The first Aboriginal-Australian candidate for Lord Mayor of Sydney speaks to The AJN.

Yvonne Weldon.

INDIGENOUS Sydney lord mayoral candidate Yvonne Weldon has told The AJN “it was an absolute honour” to take part earlier this year in Beit Sefer Yalbalinga, an interactive online Jewish–Indigenous learning program.

Co-hosted by the Sydney Jewish Museum and NSW Jewish Board of Deputies, the series of sessions featured expert panellists from both communities tackling topics including story, land, identity, history and justice.

“My greatest takeaway is that we have so many stories to tell, we have so much lived experience that we’re experiencing in the same day and age,” said Weldon, a proud Wiradjuri woman.

“There’s so much more that we can do if we continue to share – that transparency of sharing of lived experience, but also some of the insights and the knowledge that we have isn’t ours alone, it’s ours to be shared with each other.”

Weldon works with descendants of Aboriginal human rights advocate William Cooper – who famously marched to the German consulate in 1938 to protest the treatment of Jews after Kristallnacht – and praised his actions and those of other elders who held a day of mourning.

“The disadvantages that they were facing themselves, but standing up against anyone else being oppressed, it’s something that I think my people and your people do,” she said.

“And we need to be able to stand together in a unified voice, to make sure that humankind shouldn’t be so unkind – it’s a matter of us really looking out for one another.”
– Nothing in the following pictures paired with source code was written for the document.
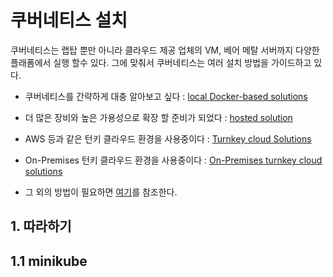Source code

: # 쿠버네티스 설치
쿠버네티스는 랩탑 뿐만 아니라 클라우드 제공 업체의 VM, 베어 메탈 서버까지 다양한 플래폼에서 실행 할수 있다.
그에 맞춰서 쿠버네티스는 여러 설치 방법을 가이드하고 있다.

* 쿠버네티스를 간략하게 대충 알아보고 싶다 : [local Docker-based solutions](https://kubernetes.io/docs/setup/pick-right-solution/#local-machine-solutions)

* 더 많은 장비와 높은 가용성으로 확장 할 준비가 되었다 : [hosted solution](https://kubernetes.io/docs/setup/pick-right-solution/#hosted-solutions)

* AWS 등과 같은 턴키 클라우드 환경을 사용중이다 : [Turnkey cloud Solutions](https://kubernetes.io/docs/setup/pick-right-solution/#turnkey-cloud-solutions)

* On-Premises 턴키 클라우드 환경을 사용중이다 : [On-Premises turnkey cloud solutions](https://kubernetes.io/docs/setup/pick-right-solution/#on-premises-turnkey-cloud-solutions)

* 그 외의 방법이 필요하면 [여기](https://kubernetes.io/docs/setup/pick-right-solution/)를 참조한다.


## 1. 따라하기
## 1.1 minikube
  []()
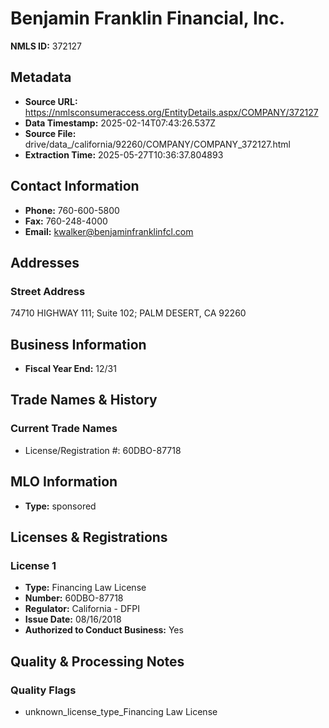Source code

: # Benjamin Franklin Financial, Inc.

**NMLS ID:** 372127

## Metadata
- **Source URL:** https://nmlsconsumeraccess.org/EntityDetails.aspx/COMPANY/372127
- **Data Timestamp:** 2025-02-14T07:43:26.537Z
- **Source File:** drive/data_/california/92260/COMPANY/COMPANY_372127.html
- **Extraction Time:** 2025-05-27T10:36:37.804893

## Contact Information
- **Phone:** 760-600-5800
- **Fax:** 760-248-4000
- **Email:** kwalker@benjaminfranklinfcl.com

## Addresses
### Street Address
74710 HIGHWAY 111; Suite 102; PALM DESERT, CA 92260

## Business Information
- **Fiscal Year End:** 12/31

## Trade Names & History
### Current Trade Names
- License/Registration #: 60DBO-87718

## MLO Information
- **Type:** sponsored

## Licenses & Registrations

### License 1
- **Type:** Financing Law License
- **Number:** 60DBO-87718
- **Regulator:** California - DFPI
- **Issue Date:** 08/16/2018
- **Authorized to Conduct Business:** Yes

## Quality & Processing Notes
### Quality Flags
- unknown_license_type_Financing Law License
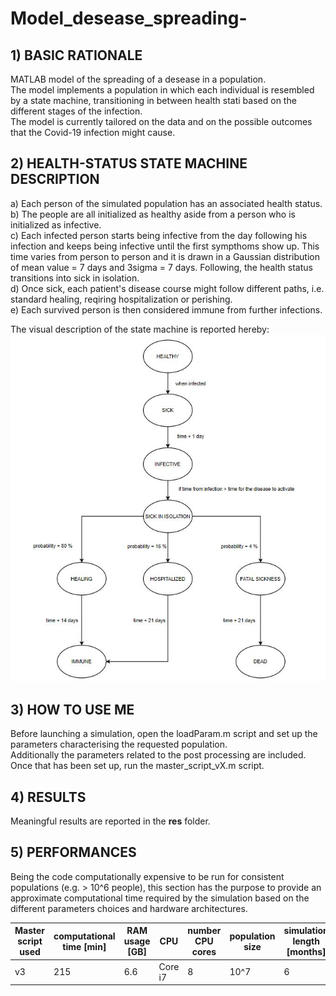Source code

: # Model_desease_spreading-
## 1) BASIC RATIONALE
MATLAB model of the spreading of a desease in a population.  
The model implements a population in which each individual is resembled by a state machine, transitioning in between health stati based on the different stages of the infection.  
The model is currently tailored on the data and on the possible outcomes that the Covid-19 infection might cause. 


## 2) HEALTH-STATUS STATE MACHINE DESCRIPTION
a) Each person of the simulated population has an associated health status. 
b) The people are all initialized as healthy aside from a person who is initialized as infective.  
c) Each infected person starts being infective from the day following his infection and keeps being infective until the first sympthoms show up. This time varies from person to person and it is drawn in a Gaussian distribution of mean value = 7 days and 3sigma = 7 days. Following, the health status transitions into sick in isolation.  
d) Once sick, each patient's disease course might follow different paths, i.e. standard healing, reqiring hospitalization or perishing.  
e) Each survived person is then considered immune from further infections. 

The visual description of the state machine is reported hereby:
![picture](https://github.com/dave-ai/Model_desease_spreading-/blob/master/images/state_machine_person.JPG)

## 3) HOW TO USE ME
Before launching a simulation, open the loadParam.m script and set up the parameters characterising the requested population.  
Additionally the parameters related to the post processing are included.  
Once that has been set up, run the master_script_vX.m script.

## 4) RESULTS
Meaningful results are reported in the **res** folder. 

## 5) PERFORMANCES
Being the code computationally expensive to be run for consistent populations (e.g. > 10^6 people), this section has the purpose to provide an approximate computational time required by the simulation based on the different parameters choices and hardware architectures. 

| Master script used  | computational time [min] | RAM usage [GB] |     CPU    | number CPU cores | population size | simulation length [months] |
| ------------------- | ------------------------ | -------------- | ---------- | ---------------- | --------------- | -------------------------- |
|         v3          |            215           |       6.6      |   Core i7  |        8         |       10^7      |             6              |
The first Aboriginal person to stand for lord mayor of any Australian capital city, Weldon is chair of the Metropolitan Local Aboriginal Land Council, deputy chair of the Australia Day Council of NSW, and a board member of both Domestic Violence NSW and Redfern Jarjum College.

She has spent the last 30 years fighting inequality and is regarded as a community leader and educator.

“I want to make sure for all Sydneysiders, that their voice is heard, their concerns are being dealt with and that there are real solutions to make sure this city becomes wonderful again,” she said.

Originally slated to run on a ticket with Jewish councillor Kerryn Phelps, Weldon stepped up when Phelps withdrew from the race for personal reasons.

“Kerryn was the one saying, ‘You know, if I’m not doing it, you should do it,’” she recalled.

“It certainly is a compliment and an honour, but it was a good pathway to be also learning from someone that is so experienced and really has that same level of commitment to community as I do.”